Une fausse indépendance payée au prix fort
Immédiatement Haïti est mis au ban des nations qui ne reconnaissent pas son indépendance. Après vingt ans de pourparlers et de pressions, en avril 1825, Charles X, roi des Français, prend l’ordonnance suivante :
« (...) Les habitants actuels de la partie française de Saint-Domingue verseront à la caisse fédérale des dépôts et consignations de France, en cinq termes égaux, d’année en année, le premier échéant au 31 décembre 1825, la somme de cent cinquante millions de francs, destinée à dédommager les anciens colons qui réclameront une indemnité. Nous concédons, à ces conditions, par la présente ordonnance, aux habitants actuels de la partie française de Saint-Domingue, l’indépendance pleine et entière de leur gouvernement. »
Les richesses (comme celles provenant de la vente du café) sont donc, dès le début, consacrées au remboursement d’une dette illégitime, dite « dette de l’indépendance » (équivalant au budget annuel de la France de l’époque).
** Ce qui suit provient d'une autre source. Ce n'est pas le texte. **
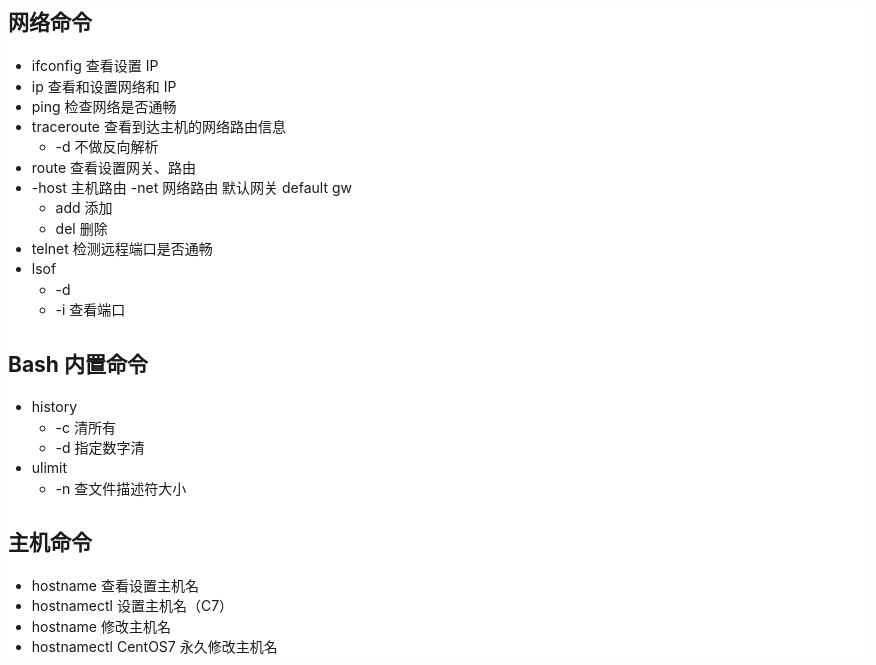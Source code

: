 ## 网络命令

- ifconfig 查看设置 IP
- ip 查看和设置网络和 IP
- ping 检查网络是否通畅
- traceroute 查看到达主机的网络路由信息
  - -d 不做反向解析
- route 查看设置网关、路由
- -host 主机路由 -net 网络路由 默认网关 default gw
  - add 添加
  - del 删除
- telnet 检测远程端口是否通畅
- lsof
  - -d
  - -i 查看端口

## Bash 内置命令

- history
  - -c 清所有
  - -d 指定数字清
- ulimit
  - -n 查文件描述符大小

## 主机命令

- hostname 查看设置主机名
- hostnamectl 设置主机名（C7）
- hostname 修改主机名
- hostnamectl CentOS7 永久修改主机名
Dès 1828, le gouvernement haïtien doit emprunter pour rembourser les emprunts précédents : la spirale infernale s’enclenche. Pendant plus d’un siècle, Haïti va se saigner aux quatre veines pour rembourser cette dette qui lui a délibérément coupé les ailes au moment de l’envol.
Malgré l’indépendance proclamée en 1804, la France continue donc à jouer un rôle de puissance dominante à travers ce mécanisme de la dette, et ce jusqu’en 1915, date à laquelle la première occupation militaire de la part des Etats-Unis marque l’entrée d’Haïti dans leur zone d’influence grandissante.
Ainsi, la dette est un élément fondateur de l’Etat haïtien. De surcroît, les mécanismes que l’on retrouve aujourd’hui dans la dette des pays du Sud sont réunis à Haïti dès le dix-neuvième siècle : une dette « boule de neige », pour préserver les intérêts des gouvernements du Nord et de leurs entreprises, pour exercer un chantage politique, rendant impossible tout développement...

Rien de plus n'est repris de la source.